LRM specializes in helping owners evaluate exchange strategies to defer paying various forms of capital gains tax when selling their property. We have specialists with the necessary experience to meet the challenge of today’s business and tax environment.
Benefits of Exchanging
Prior to 1979, trading properties was at best complicated. Completing a tax deferred exchange meant properties had to be “swapped” simultaneously. Unfortunately, this made exchanging cumbersome and risky, if not impossible.
In 1979 a ruling by the U.S. Court of Appeals enabled the non-simultaneous or “delayed” exchange to qualify for tax deferral. This gave investors the time necessary to find desirable replacement property by using an Intermediary.
Treasury Regulations effective June, 1991 validated the delayed exchange and simplified the exchange process. By providing specific guidelines, these Regulations were welcomed by real estate investors who were previously uncertain of the viability of 1031 transactions.
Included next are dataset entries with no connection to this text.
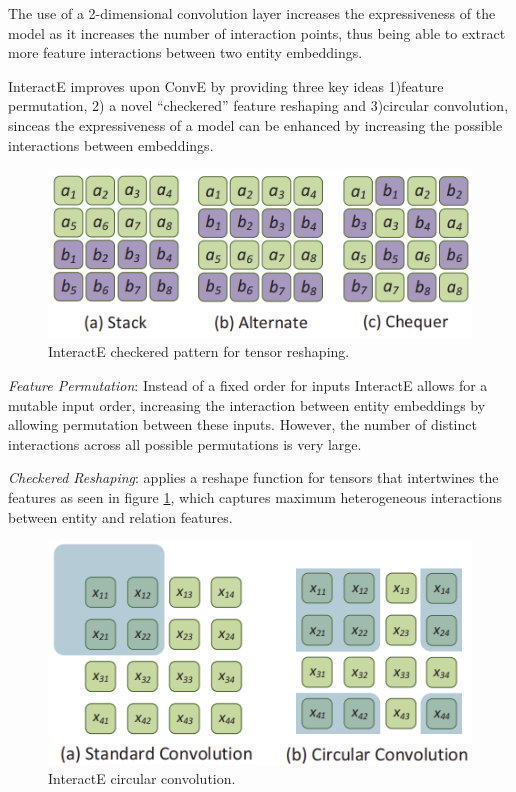 The use of a 2-dimensional convolution layer increases the expressiveness of the model as it increases the number of interaction points, thus being able to extract more feature interactions between two entity embeddings.

InteractE \cite{vashishth2020interacte} improves upon ConvE by providing three key ideas 1)feature permutation, 2) a novel ``checkered'' feature reshaping and 3)circular convolution, sinceas the expressiveness of a model can be enhanced by increasing the possible interactions between embeddings.

\begin{figure}[!ht]
    \centering
    \includegraphics[width=.65\textwidth]{fig/embeddings/InteractE.png}
    \caption{InteractE checkered pattern \cite{vashishth2020interacte} for tensor reshaping.}
    \label{fig:emb-interactE}
\end{figure}

\textit{Feature Permutation}: Instead of a fixed order for inputs InteractE allows for a mutable input order, increasing the interaction between entity embeddings by allowing permutation between these inputs. However, the number of distinct interactions across all possible permutations is very large. 

\textit{Checkered Reshaping}: applies a reshape function for tensors that intertwines the features as seen in figure \ref{fig:emb-interactE}, which captures maximum heterogeneous interactions between entity and relation features.

\begin{figure}[!ht]
    \centering
    \includegraphics[width=.65\textwidth]{fig/embeddings/interactE_convolutions.png}
    \caption{InteractE circular convolution. \cite{vashishth2020interacte}}
    \label{fig:emb-interactE_conv}
\end{figure}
Many investors have held property for years because a sale would translate into paying taxes of up to 40% of their capital gain. Typically, as an investor’s needs change over the years, the type of investment property they want changes. Relocation, estate building, retirement, desire to increase cash flow, or wanting to reduce management responsibilities, all affect the type of property investors want to own. Under IRC Section 1031, investors now have the alternative of moving their investments (and equities) into more desirable or profitable properties.